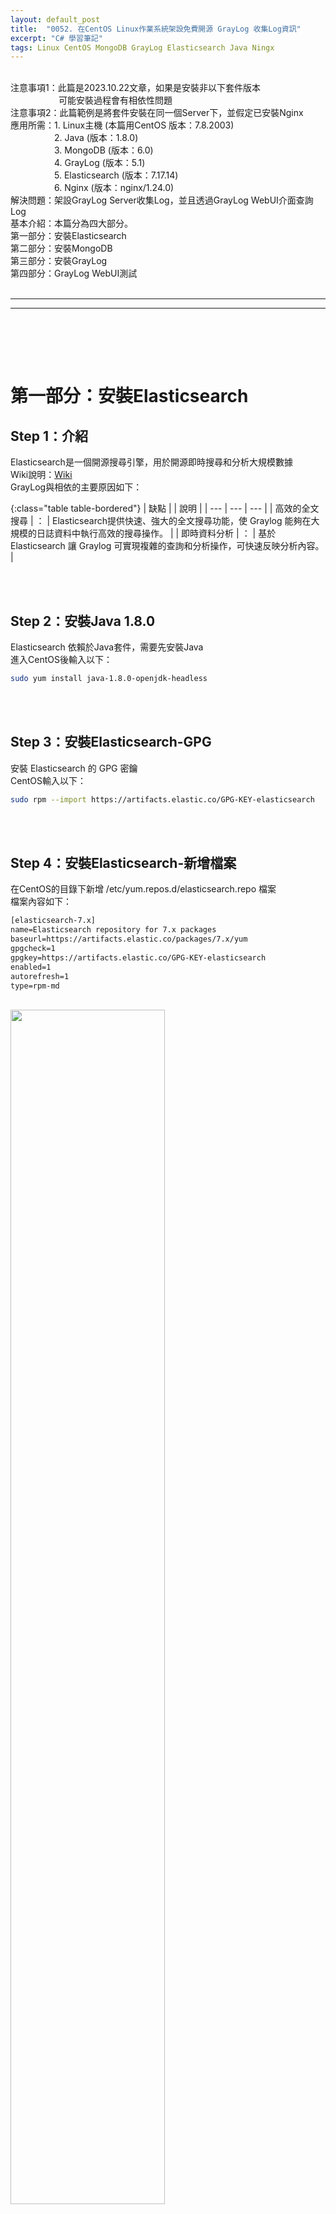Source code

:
 ```yaml
---
layout: default_post
title:  "0052. 在CentOS Linux作業系統架設免費開源 GrayLog 收集Log資訊"
excerpt: "C# 學習筆記"
tags: Linux CentOS MongoDB GrayLog Elasticsearch Java Ningx
---
```

<div class="summary">
<br/>注意事項1：此篇是2023.10.22文章，如果是安裝非以下套件版本
<br/>&emsp;&emsp;&emsp;&emsp;&emsp;&ensp;可能安裝過程會有相依性問題
<br/>注意事項2：此篇範例是將套件安裝在同一個Server下，並假定已安裝Nginx
<br/>應用所需：1. Linux主機 (本篇用CentOS 版本：7.8.2003)
<br/>&emsp;&emsp;&emsp;&emsp;&emsp;2. Java (版本：1.8.0) 
<br/>&emsp;&emsp;&emsp;&emsp;&emsp;3. MongoDB (版本：6.0)
<br/>&emsp;&emsp;&emsp;&emsp;&emsp;4. GrayLog (版本：5.1)
<br/>&emsp;&emsp;&emsp;&emsp;&emsp;5. Elasticsearch (版本：7.17.14)
<br/>&emsp;&emsp;&emsp;&emsp;&emsp;6. Nginx (版本：nginx/1.24.0)
<br/>解決問題：架設GrayLog Server收集Log，並且透過GrayLog WebUI介面查詢Log
<br/>基本介紹：本篇分為四大部分。
<br/>第一部分：安裝Elasticsearch
<br/>第二部分：安裝MongoDB
<br/>第三部分：安裝GrayLog
<br/>第四部分：GrayLog WebUI測試

</div>

<div class="title">
    <br/><hr class="titleinner">
	<span></span>
	<hr class="titleinner"><br/>
</div>

<br/><br/>
<h1>第一部分：安裝Elasticsearch</h1>

<h2>Step 1：介紹</h2>
Elasticsearch是一個開源搜尋引擎，用於開源即時搜尋和分析大規模數據
<br/>Wiki說明：<a href="https://zh.wikipedia.org/wiki/Elasticsearch">Wiki</a>
<br/>GrayLog與相依的主要原因如下：

{:class="table table-bordered"}
| 缺點    |   |  說明 |
| --- | --- | --- | 
| 高效的全文搜尋 | ： | Elasticsearch提供快速、強大的全文搜尋功能，使 Graylog 能夠在大規模的日誌資料中執行高效的搜尋操作。 | 
| 即時資料分析 | ： | 基於Elasticsearch 讓 Graylog 可實現複雜的查詢和分析操作，可快速反映分析內容。 | 

<br/><br/>

<h2>Step 2：安裝Java 1.8.0</h2>
Elasticsearch 依賴於Java套件，需要先安裝Java
<br/>進入CentOS後輸入以下：

``` bash
sudo yum install java-1.8.0-openjdk-headless
```
<br/><br/>

<h2>Step 3：安裝Elasticsearch-GPG</h2>
安裝 Elasticsearch 的 GPG 密鑰
<br/>CentOS輸入以下：

``` bash
sudo rpm --import https://artifacts.elastic.co/GPG-KEY-elasticsearch
```
<br/><br/>

<h2>Step 4：安裝Elasticsearch-新增檔案</h2>
在CentOS的目錄下新增 /etc/yum.repos.d/elasticsearch.repo 檔案
<br/>檔案內容如下：

``` html
[elasticsearch-7.x]
name=Elasticsearch repository for 7.x packages
baseurl=https://artifacts.elastic.co/packages/7.x/yum
gpgcheck=1
gpgkey=https://artifacts.elastic.co/GPG-KEY-elasticsearch
enabled=1
autorefresh=1
type=rpm-md
```

<br/> <img src="/assets/image/LearnNote/2023_10_22/001.png" width="70%" height="70%" />
<br/><br/>

<h2>Step 5：安裝Elasticsearch</h2>
檔案配置好後，因為標記為7.x 因此只會安裝主版號為7的最新套件
<br/>Centos輸入以下：

``` bash
sudo yum install elasticsearch
```

<br/> <img src="/assets/image/LearnNote/2023_10_22/002.png" width="100%" height="100%" />
<br/><br/>

<h2>Step 6：調整Elasticsearch配置</h2>
安裝完成後，請於  /etc/elasticsearch/elasticsearch.yml 開啟該檔案
<br/>將在cluster.name 的地方設定為 grayLog
<br/>※因為我們要將Elasticsearch與GrayLog相依
<br/> <img src="/assets/image/LearnNote/2023_10_22/003.png" width="70%" height="70%" />
<br/><br/>

<h2>Step 7：啟動Elasticsearch</h2>
安裝後，依序輸入以下指令，讓其啟動，並保持開機的時侯自動執行
<br/>Centos依序輸入以下：
<br/>6-1. 開機自動啟動

``` bash
sudo systemctl enable elasticsearch.service
```

<br/>6-2. 現在立刻執行
<br/>※現在會執行失敗是正常，因為GrayLog尚未安裝，最後重啟Server時，一切都會正常

``` bash
sudo systemctl start elasticsearch.service
```

<br/><br/>


<br/><br/>
<h1>第二部分：安裝MongoDB</h1>

<h2>Step 1：介紹</h2>
MongoDB 是一種 NoSQL 資料庫，其特點是文件存儲，具分散式處理架構之數據庫。
<br/>Wiki說明：<a href="https://zh.wikipedia.org/wiki/MongoDB">Wiki</a>
<br/>GrayLog主要依賴於MongoDB做存儲，因此必需安裝
<br/><br/>

<h2>Step 2：安裝MongoDB-新增檔案</h2>
在CentOS的目錄下新增 /etc/yum.repos.d/elasticsearch.repo 檔案
<br/>內容如下，請新增：

``` html
[mongodb-org-6.0]
name=MongoDB Repository
baseurl=https://repo.mongodb.org/yum/redhat/$releasever/mongodb-org/6.0/x86_64/
gpgcheck=1
enabled=1
gpgkey=https://www.mongodb.org/static/pgp/server-6.0.asc
```

<br/> <img src="/assets/image/LearnNote/2023_10_22/004.png" width="100%" height="100%" />
<br/><br/>

<h2>Step 3：安裝MongoDB-主程式</h2>
因為已經配置好指定版本，因此指令不需要輸入版號
<br/>CentOS輸入以下：

``` bash
sudo yum install mongodb-org
```

<br/> <img src="/assets/image/LearnNote/2023_10_22/005.png" width="100%" height="100%" />
<br/><br/>

<h2>Step 4：啟動MongoDB</h2>
安裝後，依序輸入以下指令，讓其啟動，並保持開機的時侯自動執行
<br/>Centos依序輸入以下：
<br/>4-1. 開機自動啟動

``` bash
sudo systemctl enable mongod
```

<br/>4-2. 現在立刻執行

``` bash
sudo systemctl start mongod
```

<br/><br/>


<br/><br/>
<h1>第三部分：安裝GrayLog</h1>

<h2>Step 1：介紹</h2>
GrayLog是Log(日誌)管理與分析的開源平台軟體
<br/>Wiki說明：<a href="https://en.wikipedia.org/wiki/Graylog">Wiki</a>
<br/>GrayLog簡要優缺點出：

{:class="table table-bordered"}
| 優點    |   |  說明 |
| --- | --- | --- | 
| 開源且免費 | ： | 適合小型和中小型組織，並且提供免費的Log收集 | 
| 高效能 | ： | 與Elasticsearch、MongoDB結合，擁有強大的搜尋和過濾功能 | 
| 即時監控和儀表板 | ： | 提供WebUI可視覺化介面 |
| 分散式架構支持 | ： | 可以橫向擴展，多點的情況下亦可適合大型組織分析Log |

<br/>

{:class="table table-bordered"}
| 缺點    |   |  說明 |
| --- | --- | --- | 
| 學習曲線 | ： | 查詢語法、與介面使用、配置、管理等都需要學習 | 
| 部署複雜 | ： | 相依Elasticsearch、MongoDB，加上本身GrayLog具彈性配置，導致部署複雜 | 
| 儲存空間大 | ： | 因相依MongoDB，使用BSON(二進位Json)的關係，在大量的Log寫入後，空間會大量占用 |


<br/><br/>

<h2>Step 2：安裝GrayLog庫</h2>
添加GrayLog 5.1官方庫到Server
<br/>進入CentOS後輸入以下：

``` bash
sudo rpm -Uvh https://packages.graylog2.org/repo/packages/graylog-5.1-repository_latest.rpm
```
<br/><br/>


<h2>Step 3：安裝GrayLog庫-新增檔案</h2>
在CentOS 的目錄 /etc/yum.repos.d/graylog.repo 新增此檔案
<br/>檔案內容如下：

``` html
[graylog]
name=graylog
baseurl=https://packages.graylog2.org/repo/el/stable/5.1/$basearch/
gpgcheck=1
repo_gpgcheck=0
gpgkey=file:///etc/pki/rpm-gpg/RPM-GPG-KEY-graylog
```

<br/> <img src="/assets/image/LearnNote/2023_10_22/006.png" width="100%" height="100%" />
<br/><br/>

<h2>Step 4：取得GrayLog Sha2密碼-1 </h2>
GrayLog強制需要設定密碼，需要安裝用戶先產生sha2的密碼，以便取得 root_password_sha2
<br/>CentOS輸入以下：

``` bash
echo -n "Enter Password: " && head -1 </dev/stdin | tr -d '\n' | sha256sum | cut -d" " -f1
```

<br/><br/>

<h2>Step 5：取得GrayLog Sha2密碼-2 </h2>
這邊範例是輸入123fff，然後得到一串雜湊
<br/>得到以下(每個人的會不同)：

``` bash
425de316d06a663e755e6b8ad72b92f8fc313afd18dc29fd485a9f1284fb678c
```

<br/> <img src="/assets/image/LearnNote/2023_10_22/007.png" width="100%" height="100%" />
<br/><br/>


<h2>Step 6：取得GrayLog 安全密碼 </h2>
接著要取得 password_secret
<br/>先輸入以下：

``` bash
< /dev/urandom tr -dc A-Z-a-z-0-9 | head -c${1:-96};echo;
```

<br/>可以得到(每個人的會不同)：

``` bash
jDH2Eo5m6zjjwgIA2y3d6sBFmvXArC4SVlfXlMLmhD4OFFDKFSyleuIZ2aHY0d2iLvAtVd2pUGFoaB-HZISqlx7dE7CcoBAt
```

<br/> <img src="/assets/image/LearnNote/2023_10_22/008.png" width="100%" height="100%" />
<br/><br/>

<h2>Step 7：配置GrayLog conf設定檔</h2>
安裝完後還需要接著進入目錄 /etc/graylog/server/server.conf 開啟檔案，進行配置，依序配置以下：
<br/>7-1. 設定 root_password_sha2 (對應Step 5)
<br/> <img src="/assets/image/LearnNote/2023_10_22/009.png" width="100%" height="100%" />
<br/>
<br/>7-2. 設定 password_secret (對應Step 6)
<br/> <img src="/assets/image/LearnNote/2023_10_22/010.png" width="100%" height="100%" />
<br/>
<br/>7-3. 設定 root_timezone = ROC (預設UTC，依照所需而設定，ROC為亞洲)
<br/> <img src="/assets/image/LearnNote/2023_10_22/011.png" width="100%" height="100%" />
<br/>
<br/>7-4. 設定 allow_leading_wildcard_searches = true (設true表示可以用 * 查詢Log)
<br/> <img src="/assets/image/LearnNote/2023_10_22/012.png" width="100%" height="100%" />
<br/>
<br/><br/>


<h2>Step 8：啟動GrayLog</h2>
安裝後，依序輸入以下指令，讓其啟動，並保持開機的時侯自動執行
<br/>Centos依序輸入以下：
<br/>8-1. 開機自動啟動

``` bash
sudo systemctl enable graylog-server.service
```

<br/>4-2. 現在立刻執行

``` bash
sudo systemctl start graylog-server.service
```

<br/><br/>

<h2>Step 9：配置Nginx-1</h2>
要啟動GrayLog WebUI還需要對Nginx做配置
<br/>進入Nginx目錄 /etc/nginx/conf.d/graylog.conf 並新增檔案graylog.conf
<br/>※預設只會有default.conf
<br/> <img src="/assets/image/LearnNote/2023_10_22/013.png" width="100%" height="100%" />
<br/><br/>

<h2>Step 10：配置Nginx-2</h2>
將以下內容輸入到檔案graylog.conf 中
<br/>listen 9001 是webUI的端口，其中proxy_pass的9000是GrayLog Server安裝時的預設Port號

``` html
server {
    listen       9001;
    server_name  localhost;

    location / {
            proxy_set_header Host $http_host;
      proxy_set_header X-Forwarded-Host $host;
      proxy_set_header X-Forwarded-Server $host;
      proxy_set_header X-Forwarded-For $proxy_add_x_forwarded_for;
      proxy_set_header X-Graylog-Server-URL http://$server_name/;
      proxy_pass       http://127.0.0.1:9000;    
      }
}


```

<br/> <img src="/assets/image/LearnNote/2023_10_22/014.png" width="100%" height="100%" />
<br/><br/>


<h2>Step 11：重新開機</h2>
上述都設定完成後，重新開機

``` bash
reboot
```
<br/><br/>

<br/><br/>
<h1>第四部分：GrayLog WebUI測試</h1>

<h2>Step 1：GrayLog查詢網站</h2>
重新開機後進入 -> http://192.168.51.62:9001/
<br/>可以看到以下畫面，帳號預設是admin 密碼是設定的Sha2(這裡用123fff)
<br/> <img src="/assets/image/LearnNote/2023_10_22/015.png" width="100%" height="100%" />
<br/><br/>

<h2>Step 2：GrayLog - 登入</h2>
登入後入如下，進入Welcome畫面
<br/> <img src="/assets/image/LearnNote/2023_10_22/016.png" width="70%" height="70%" />
<br/><br/>

<h2>Step 3：GrayLog - 配置收Log-1</h2>
選擇右上角的System -> Input 
<br/>我們要收集Log需要從WebUI開通
<br/> <img src="/assets/image/LearnNote/2023_10_22/017.png" width="70%" height="70%" />
<br/><br/>

<h2>Step 4：GrayLog - 配置收Log-2</h2>
依序選擇選擇
<br/>1. 選擇 GELP UDP (說明：UDP傳輸的結構化Log)
<br/>2. 點擊 Launch New Input
<br/>3. 輸入想要顯示的 Title
<br/>4. 設定Port (說明：設定的Port才能接收日誌)
<br/>都完成後點擊最下方保存，配置就完成了
<br/> <img src="/assets/image/LearnNote/2023_10_22/018.png" width="100%" height="100%" />
<br/> <img src="/assets/image/LearnNote/2023_10_22/019.png" width="100%" height="100%" />
<br/><br/>

<h2>Step 5：GrayLog - 測試發送Log</h2>
以下是測試用的Asp.net Core WebSite 發送GrayLog的測試代碼
<br/>執行後預期Server要收到訊息`MilkTeaGreen Test publish`
<br/> <img src="/assets/image/LearnNote/2023_10_22/020.png" width="100%" height="100%" />
<br/><br/>

<h2>Step 5：GrayLog - 成功收到Log</h2>
依序點擊以下，查詢Log
<br/>1. Log搜尋頁
<br/>2. 查詢全部
<br/>3. 剛剛發送的Log已出現在下方
<br/> <img src="/assets/image/LearnNote/2023_10_22/021.png" width="100%" height="100%" />
<br/><br/>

-------

## EXERCISE OBJECTIVE
Look over the entries above and count the lines where the word "service" appears, then report only that count.

## ANSWER
4